TASK DIRECTIONS: Read the lines below. Copy out any that hold the string "формулы".

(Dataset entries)

◆ ◆ ◆ ◆ ◆

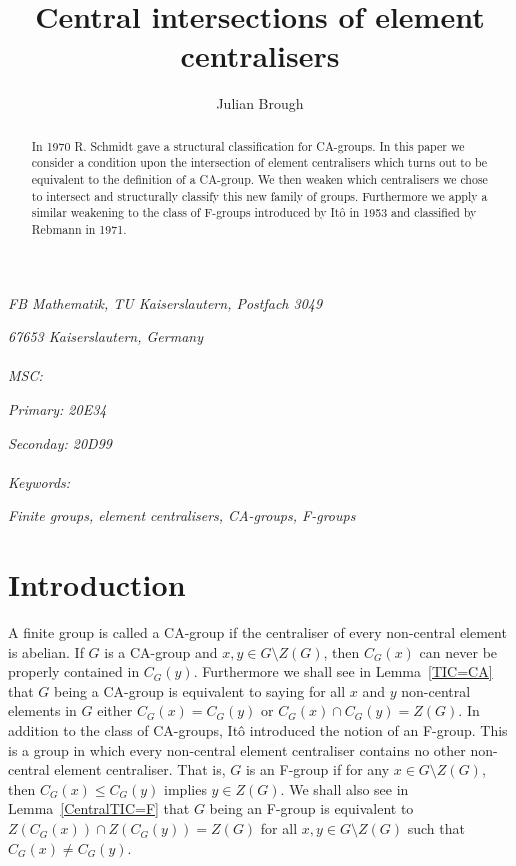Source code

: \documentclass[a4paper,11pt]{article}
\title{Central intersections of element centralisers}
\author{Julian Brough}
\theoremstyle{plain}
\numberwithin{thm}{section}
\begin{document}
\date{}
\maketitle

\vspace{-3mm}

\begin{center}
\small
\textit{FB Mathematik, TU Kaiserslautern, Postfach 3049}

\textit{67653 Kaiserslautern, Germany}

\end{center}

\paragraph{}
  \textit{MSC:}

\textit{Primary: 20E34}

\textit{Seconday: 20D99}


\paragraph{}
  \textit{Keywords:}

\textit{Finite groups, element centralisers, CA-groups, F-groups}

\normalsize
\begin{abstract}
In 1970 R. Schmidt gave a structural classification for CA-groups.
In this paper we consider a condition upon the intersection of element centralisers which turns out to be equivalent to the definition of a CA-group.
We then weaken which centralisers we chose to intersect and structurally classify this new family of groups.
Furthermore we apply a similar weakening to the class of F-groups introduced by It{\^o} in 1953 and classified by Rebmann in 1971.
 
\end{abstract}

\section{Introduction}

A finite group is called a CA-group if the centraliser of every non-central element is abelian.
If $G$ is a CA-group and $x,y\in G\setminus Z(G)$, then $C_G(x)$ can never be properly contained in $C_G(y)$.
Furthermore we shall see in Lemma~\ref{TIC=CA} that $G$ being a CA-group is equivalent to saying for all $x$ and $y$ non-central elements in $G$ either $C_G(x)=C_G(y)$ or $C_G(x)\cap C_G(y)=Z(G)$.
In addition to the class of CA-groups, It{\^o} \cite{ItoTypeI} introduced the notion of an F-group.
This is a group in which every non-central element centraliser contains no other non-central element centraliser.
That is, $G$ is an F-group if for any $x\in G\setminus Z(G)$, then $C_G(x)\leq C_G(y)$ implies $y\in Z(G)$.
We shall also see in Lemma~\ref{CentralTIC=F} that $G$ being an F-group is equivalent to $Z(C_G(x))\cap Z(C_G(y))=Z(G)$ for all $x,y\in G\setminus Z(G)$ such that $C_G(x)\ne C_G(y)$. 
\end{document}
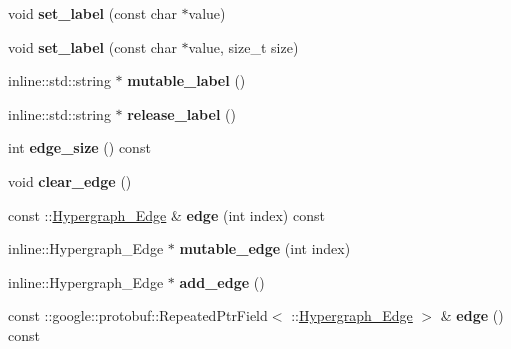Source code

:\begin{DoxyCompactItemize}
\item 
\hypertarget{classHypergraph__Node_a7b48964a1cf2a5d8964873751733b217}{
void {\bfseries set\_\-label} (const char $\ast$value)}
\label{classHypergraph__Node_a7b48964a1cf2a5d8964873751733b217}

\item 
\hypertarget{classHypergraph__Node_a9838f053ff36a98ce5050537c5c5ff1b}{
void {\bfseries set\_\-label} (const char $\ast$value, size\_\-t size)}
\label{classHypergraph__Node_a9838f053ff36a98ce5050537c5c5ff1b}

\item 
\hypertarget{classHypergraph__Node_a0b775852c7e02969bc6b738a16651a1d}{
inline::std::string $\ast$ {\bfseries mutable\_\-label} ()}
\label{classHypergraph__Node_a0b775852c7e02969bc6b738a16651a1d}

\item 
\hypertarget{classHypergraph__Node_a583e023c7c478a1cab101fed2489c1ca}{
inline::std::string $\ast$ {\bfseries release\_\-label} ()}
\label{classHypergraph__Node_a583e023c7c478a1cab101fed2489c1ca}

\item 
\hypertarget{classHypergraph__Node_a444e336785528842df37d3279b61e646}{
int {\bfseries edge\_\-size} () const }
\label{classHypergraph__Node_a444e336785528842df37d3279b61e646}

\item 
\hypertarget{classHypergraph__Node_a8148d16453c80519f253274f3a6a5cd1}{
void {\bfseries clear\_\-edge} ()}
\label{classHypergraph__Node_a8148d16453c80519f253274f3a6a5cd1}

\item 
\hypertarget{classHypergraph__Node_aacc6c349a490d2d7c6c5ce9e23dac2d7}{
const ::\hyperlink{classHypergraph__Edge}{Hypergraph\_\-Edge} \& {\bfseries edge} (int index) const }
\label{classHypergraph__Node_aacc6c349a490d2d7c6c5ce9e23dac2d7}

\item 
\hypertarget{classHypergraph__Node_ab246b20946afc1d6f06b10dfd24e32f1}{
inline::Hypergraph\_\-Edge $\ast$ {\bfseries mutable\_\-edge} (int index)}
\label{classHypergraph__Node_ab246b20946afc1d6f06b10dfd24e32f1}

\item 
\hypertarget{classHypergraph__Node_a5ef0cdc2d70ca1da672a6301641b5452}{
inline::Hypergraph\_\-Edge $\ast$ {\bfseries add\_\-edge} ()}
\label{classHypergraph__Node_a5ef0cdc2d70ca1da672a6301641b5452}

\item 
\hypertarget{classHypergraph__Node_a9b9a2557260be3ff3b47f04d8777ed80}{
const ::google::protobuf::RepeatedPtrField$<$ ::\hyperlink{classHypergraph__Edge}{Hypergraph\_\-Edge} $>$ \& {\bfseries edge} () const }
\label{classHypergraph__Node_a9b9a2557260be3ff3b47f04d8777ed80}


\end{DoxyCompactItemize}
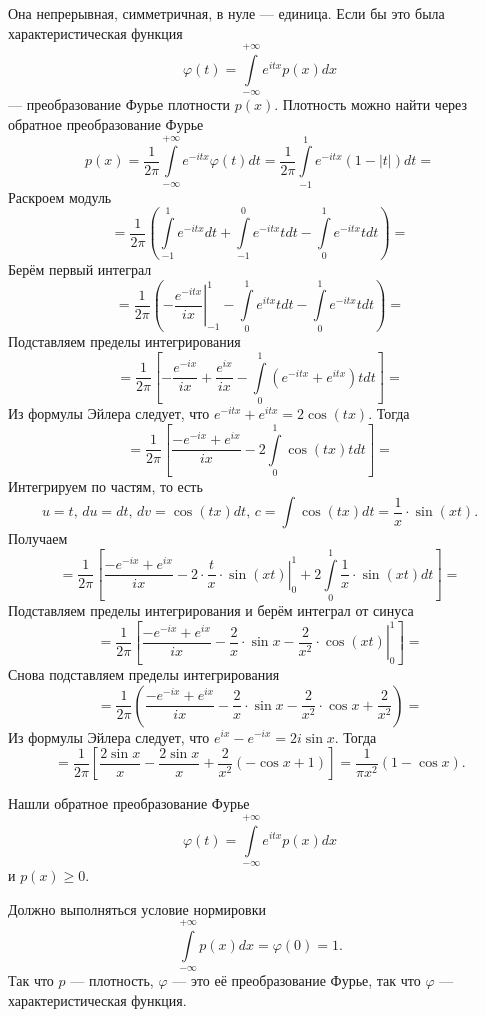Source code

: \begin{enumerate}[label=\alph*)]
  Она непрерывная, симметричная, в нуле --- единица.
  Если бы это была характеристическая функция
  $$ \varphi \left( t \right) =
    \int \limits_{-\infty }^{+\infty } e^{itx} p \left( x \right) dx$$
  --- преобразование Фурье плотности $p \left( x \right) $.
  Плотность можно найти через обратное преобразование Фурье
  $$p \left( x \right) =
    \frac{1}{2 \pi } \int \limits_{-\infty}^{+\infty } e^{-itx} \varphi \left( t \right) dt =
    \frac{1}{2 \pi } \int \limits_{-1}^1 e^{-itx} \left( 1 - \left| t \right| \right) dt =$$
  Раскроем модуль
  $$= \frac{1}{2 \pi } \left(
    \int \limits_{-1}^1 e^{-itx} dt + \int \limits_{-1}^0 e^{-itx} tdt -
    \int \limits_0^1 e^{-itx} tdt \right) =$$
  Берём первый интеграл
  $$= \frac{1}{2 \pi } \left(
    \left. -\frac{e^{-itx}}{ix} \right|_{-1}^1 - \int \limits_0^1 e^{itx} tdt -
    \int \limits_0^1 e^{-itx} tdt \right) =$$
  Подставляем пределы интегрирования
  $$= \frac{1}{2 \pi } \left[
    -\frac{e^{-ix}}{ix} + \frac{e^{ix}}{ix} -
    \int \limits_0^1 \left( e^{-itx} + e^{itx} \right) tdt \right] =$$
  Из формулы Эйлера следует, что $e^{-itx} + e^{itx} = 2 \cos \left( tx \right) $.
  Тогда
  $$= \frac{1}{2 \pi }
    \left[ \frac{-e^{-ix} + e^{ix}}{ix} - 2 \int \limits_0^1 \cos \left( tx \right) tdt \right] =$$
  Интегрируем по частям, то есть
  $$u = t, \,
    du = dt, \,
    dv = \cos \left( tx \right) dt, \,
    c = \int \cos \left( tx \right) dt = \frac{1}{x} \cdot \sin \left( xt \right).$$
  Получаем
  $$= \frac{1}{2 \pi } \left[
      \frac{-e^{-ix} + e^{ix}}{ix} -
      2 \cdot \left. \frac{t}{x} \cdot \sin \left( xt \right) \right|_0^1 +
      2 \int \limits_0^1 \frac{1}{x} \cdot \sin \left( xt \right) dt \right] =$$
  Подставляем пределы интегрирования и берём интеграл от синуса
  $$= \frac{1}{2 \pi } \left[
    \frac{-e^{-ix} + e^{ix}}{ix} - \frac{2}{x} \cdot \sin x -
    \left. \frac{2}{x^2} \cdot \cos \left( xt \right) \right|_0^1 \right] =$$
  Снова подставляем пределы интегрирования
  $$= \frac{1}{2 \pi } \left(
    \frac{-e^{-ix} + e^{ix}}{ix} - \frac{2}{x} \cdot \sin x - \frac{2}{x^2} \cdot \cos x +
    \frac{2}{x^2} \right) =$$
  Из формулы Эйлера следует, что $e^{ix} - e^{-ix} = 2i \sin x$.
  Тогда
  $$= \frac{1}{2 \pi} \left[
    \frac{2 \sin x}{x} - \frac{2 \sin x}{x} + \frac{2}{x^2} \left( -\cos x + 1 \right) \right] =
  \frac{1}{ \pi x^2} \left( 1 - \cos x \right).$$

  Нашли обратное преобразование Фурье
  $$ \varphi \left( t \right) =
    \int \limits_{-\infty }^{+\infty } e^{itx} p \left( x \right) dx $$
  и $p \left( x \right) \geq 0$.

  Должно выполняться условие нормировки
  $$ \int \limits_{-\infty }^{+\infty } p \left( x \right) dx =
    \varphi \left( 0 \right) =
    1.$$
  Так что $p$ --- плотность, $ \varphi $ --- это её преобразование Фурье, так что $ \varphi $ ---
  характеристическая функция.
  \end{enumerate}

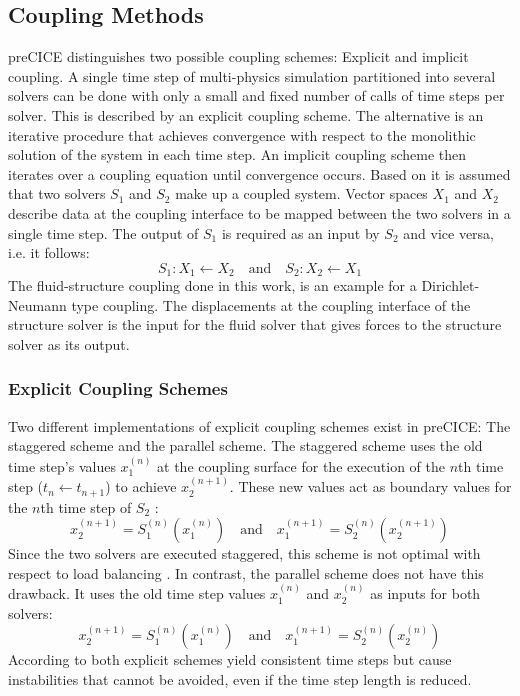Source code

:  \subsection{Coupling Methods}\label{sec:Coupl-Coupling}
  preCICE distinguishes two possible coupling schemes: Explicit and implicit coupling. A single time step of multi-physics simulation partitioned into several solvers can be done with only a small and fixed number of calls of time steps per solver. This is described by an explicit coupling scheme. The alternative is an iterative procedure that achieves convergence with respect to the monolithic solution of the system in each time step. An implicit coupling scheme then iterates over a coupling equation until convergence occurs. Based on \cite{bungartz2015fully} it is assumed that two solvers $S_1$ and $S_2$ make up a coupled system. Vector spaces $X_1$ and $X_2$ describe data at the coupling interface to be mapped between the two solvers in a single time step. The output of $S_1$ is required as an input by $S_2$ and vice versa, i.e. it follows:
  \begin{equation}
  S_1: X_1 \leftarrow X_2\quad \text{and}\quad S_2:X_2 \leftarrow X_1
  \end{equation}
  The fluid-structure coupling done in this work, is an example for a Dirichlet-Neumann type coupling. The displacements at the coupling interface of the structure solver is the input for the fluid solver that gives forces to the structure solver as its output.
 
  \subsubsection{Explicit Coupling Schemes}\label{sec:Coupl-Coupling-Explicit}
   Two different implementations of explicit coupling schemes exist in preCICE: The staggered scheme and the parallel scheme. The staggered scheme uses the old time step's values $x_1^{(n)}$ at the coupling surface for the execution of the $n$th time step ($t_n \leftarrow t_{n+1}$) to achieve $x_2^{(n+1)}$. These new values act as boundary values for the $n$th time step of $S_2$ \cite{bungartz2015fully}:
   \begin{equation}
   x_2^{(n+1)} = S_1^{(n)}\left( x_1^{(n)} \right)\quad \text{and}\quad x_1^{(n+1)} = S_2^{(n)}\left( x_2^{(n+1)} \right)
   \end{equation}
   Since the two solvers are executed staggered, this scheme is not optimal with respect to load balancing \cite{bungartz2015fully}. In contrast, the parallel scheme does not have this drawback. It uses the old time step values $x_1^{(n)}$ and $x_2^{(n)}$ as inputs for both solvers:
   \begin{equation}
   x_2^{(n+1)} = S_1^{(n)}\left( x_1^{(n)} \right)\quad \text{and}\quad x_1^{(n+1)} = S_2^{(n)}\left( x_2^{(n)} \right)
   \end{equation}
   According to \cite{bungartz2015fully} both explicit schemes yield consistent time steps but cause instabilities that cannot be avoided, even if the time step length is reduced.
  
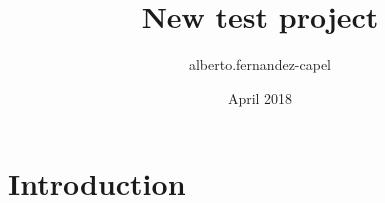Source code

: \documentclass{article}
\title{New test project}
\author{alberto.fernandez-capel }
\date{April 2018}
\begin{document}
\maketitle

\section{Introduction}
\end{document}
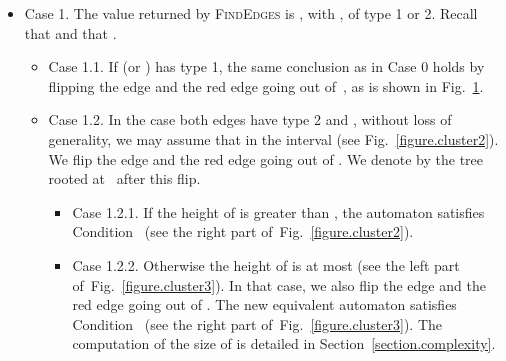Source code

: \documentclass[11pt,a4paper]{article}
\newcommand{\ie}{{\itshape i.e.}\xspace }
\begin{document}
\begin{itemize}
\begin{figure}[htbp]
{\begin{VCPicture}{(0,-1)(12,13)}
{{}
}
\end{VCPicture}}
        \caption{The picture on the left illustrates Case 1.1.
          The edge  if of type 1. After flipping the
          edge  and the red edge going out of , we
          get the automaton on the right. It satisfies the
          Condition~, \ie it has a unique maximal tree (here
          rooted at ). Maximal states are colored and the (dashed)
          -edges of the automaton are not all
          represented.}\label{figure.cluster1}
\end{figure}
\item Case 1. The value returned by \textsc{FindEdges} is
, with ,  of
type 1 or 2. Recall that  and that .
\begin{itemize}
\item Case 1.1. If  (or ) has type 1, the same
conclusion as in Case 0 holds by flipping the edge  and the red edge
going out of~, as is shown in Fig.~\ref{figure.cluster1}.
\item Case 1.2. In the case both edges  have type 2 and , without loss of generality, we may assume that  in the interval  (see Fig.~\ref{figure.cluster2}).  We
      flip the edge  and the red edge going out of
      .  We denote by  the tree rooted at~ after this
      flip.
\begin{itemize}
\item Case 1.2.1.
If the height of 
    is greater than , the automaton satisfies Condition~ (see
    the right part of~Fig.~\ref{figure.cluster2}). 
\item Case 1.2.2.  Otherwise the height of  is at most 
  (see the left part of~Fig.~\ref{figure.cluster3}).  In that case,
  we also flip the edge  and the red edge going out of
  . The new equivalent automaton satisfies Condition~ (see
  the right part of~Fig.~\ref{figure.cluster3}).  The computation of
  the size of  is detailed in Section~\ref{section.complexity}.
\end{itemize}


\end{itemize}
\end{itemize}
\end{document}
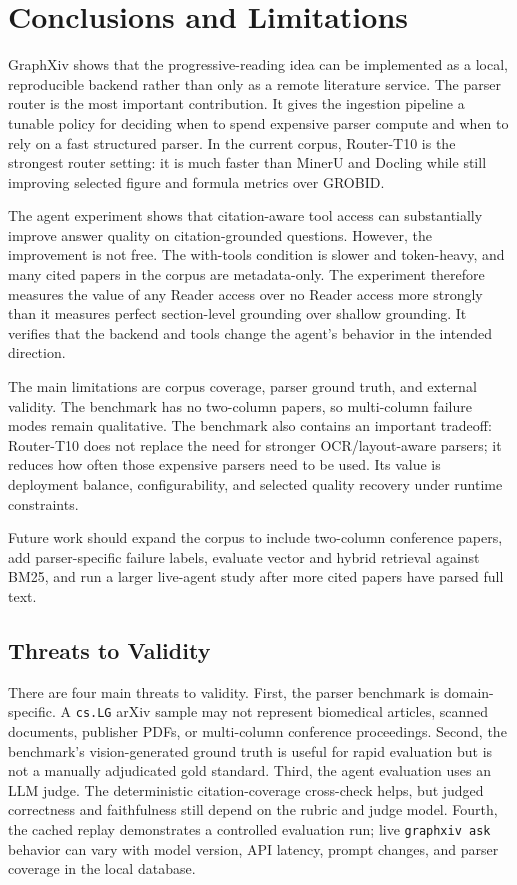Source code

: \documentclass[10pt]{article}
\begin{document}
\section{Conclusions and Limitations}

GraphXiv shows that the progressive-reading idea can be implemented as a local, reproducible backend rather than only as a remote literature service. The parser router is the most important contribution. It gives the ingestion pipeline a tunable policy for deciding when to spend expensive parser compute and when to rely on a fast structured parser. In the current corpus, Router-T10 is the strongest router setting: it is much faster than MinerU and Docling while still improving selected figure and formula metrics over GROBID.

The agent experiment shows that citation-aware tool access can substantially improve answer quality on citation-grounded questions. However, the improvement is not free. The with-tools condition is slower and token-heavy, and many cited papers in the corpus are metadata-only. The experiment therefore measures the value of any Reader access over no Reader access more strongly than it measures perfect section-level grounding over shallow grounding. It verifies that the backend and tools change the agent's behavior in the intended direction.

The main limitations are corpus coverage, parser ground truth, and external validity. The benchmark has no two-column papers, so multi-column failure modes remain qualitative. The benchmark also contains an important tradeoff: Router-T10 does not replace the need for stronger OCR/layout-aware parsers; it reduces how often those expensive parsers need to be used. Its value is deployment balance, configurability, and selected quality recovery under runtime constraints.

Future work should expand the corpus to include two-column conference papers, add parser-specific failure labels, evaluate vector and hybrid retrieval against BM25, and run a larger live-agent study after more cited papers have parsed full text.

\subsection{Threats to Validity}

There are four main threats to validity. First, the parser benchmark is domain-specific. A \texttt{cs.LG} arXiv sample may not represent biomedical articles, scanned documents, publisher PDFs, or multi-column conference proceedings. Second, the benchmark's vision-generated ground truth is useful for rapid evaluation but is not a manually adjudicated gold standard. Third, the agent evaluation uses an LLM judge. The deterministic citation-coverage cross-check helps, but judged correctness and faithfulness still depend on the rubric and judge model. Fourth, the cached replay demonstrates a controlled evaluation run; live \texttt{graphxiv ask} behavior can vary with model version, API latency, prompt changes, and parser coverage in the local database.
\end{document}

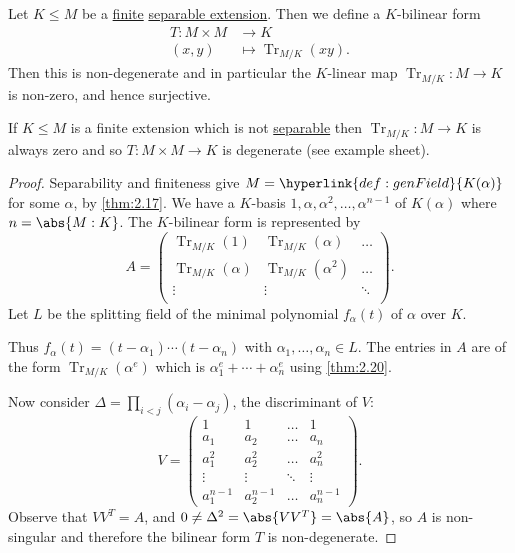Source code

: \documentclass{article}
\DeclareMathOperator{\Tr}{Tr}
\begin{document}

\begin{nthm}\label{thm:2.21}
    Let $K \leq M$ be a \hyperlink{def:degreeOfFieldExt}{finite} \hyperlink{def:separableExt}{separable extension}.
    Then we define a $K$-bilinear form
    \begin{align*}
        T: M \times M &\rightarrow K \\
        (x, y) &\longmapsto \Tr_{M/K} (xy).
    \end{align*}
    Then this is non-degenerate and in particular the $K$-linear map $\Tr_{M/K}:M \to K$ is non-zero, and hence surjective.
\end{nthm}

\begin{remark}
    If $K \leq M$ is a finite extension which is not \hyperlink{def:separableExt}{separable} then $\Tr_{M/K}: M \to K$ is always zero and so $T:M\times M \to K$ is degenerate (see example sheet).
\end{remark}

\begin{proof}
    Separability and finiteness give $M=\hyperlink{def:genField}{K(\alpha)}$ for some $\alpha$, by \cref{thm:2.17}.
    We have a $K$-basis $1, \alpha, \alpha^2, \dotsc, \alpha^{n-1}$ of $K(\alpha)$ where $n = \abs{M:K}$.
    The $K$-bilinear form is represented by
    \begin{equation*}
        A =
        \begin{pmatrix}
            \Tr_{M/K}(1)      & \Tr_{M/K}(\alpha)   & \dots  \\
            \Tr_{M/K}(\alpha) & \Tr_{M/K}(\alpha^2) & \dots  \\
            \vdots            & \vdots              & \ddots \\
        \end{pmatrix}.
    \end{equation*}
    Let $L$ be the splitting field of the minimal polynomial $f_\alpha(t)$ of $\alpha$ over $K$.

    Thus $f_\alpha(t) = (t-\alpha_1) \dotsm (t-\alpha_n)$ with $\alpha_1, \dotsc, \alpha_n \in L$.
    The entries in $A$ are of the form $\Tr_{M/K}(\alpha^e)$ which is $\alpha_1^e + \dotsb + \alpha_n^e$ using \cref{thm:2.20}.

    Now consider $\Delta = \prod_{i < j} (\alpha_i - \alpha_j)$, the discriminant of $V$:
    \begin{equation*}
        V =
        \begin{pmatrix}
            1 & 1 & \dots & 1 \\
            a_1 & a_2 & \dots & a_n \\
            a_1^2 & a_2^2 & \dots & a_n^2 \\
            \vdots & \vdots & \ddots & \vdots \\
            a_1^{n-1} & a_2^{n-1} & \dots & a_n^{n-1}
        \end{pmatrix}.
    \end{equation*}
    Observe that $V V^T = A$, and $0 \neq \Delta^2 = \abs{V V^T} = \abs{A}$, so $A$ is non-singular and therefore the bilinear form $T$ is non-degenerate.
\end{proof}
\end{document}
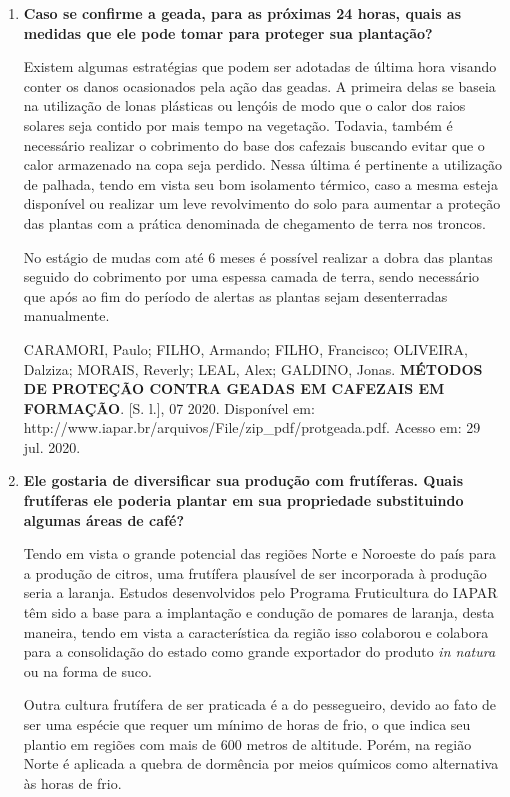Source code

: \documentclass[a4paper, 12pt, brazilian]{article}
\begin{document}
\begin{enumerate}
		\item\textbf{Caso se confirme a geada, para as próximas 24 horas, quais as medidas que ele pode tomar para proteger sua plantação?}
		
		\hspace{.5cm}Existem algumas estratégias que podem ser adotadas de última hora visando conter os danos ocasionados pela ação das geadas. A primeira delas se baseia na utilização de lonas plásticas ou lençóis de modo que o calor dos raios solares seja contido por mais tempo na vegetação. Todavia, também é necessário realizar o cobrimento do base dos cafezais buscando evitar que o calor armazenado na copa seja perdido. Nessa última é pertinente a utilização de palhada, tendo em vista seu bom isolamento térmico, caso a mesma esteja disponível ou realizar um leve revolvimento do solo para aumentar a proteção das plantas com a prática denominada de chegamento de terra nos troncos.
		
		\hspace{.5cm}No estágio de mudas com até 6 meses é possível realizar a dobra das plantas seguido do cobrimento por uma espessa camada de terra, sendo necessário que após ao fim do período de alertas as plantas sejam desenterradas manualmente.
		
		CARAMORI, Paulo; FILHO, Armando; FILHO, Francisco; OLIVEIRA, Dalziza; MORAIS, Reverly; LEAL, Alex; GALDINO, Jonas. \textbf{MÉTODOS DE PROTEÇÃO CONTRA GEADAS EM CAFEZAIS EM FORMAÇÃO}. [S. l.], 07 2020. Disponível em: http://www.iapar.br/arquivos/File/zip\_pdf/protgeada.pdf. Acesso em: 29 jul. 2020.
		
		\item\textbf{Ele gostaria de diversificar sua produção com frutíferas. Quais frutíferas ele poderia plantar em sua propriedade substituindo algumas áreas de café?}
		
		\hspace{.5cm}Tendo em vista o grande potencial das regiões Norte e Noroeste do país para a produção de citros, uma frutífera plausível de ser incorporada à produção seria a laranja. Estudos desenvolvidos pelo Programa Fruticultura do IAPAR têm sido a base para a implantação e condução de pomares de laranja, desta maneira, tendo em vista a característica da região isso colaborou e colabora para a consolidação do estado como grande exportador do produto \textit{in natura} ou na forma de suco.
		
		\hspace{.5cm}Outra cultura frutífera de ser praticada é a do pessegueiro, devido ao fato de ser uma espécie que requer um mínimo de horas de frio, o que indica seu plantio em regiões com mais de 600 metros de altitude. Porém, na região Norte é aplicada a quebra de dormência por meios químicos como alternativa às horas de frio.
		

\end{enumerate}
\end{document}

◆ ◆ ◆ ◆ ◆

SOLUTION TO THIS PROBLEM:
  Из формулы Эйлера следует, что $e^{-itx} + e^{itx} = 2 \cos \left( tx \right) $.
  Из формулы Эйлера следует, что $e^{ix} - e^{-ix} = 2i \sin x$.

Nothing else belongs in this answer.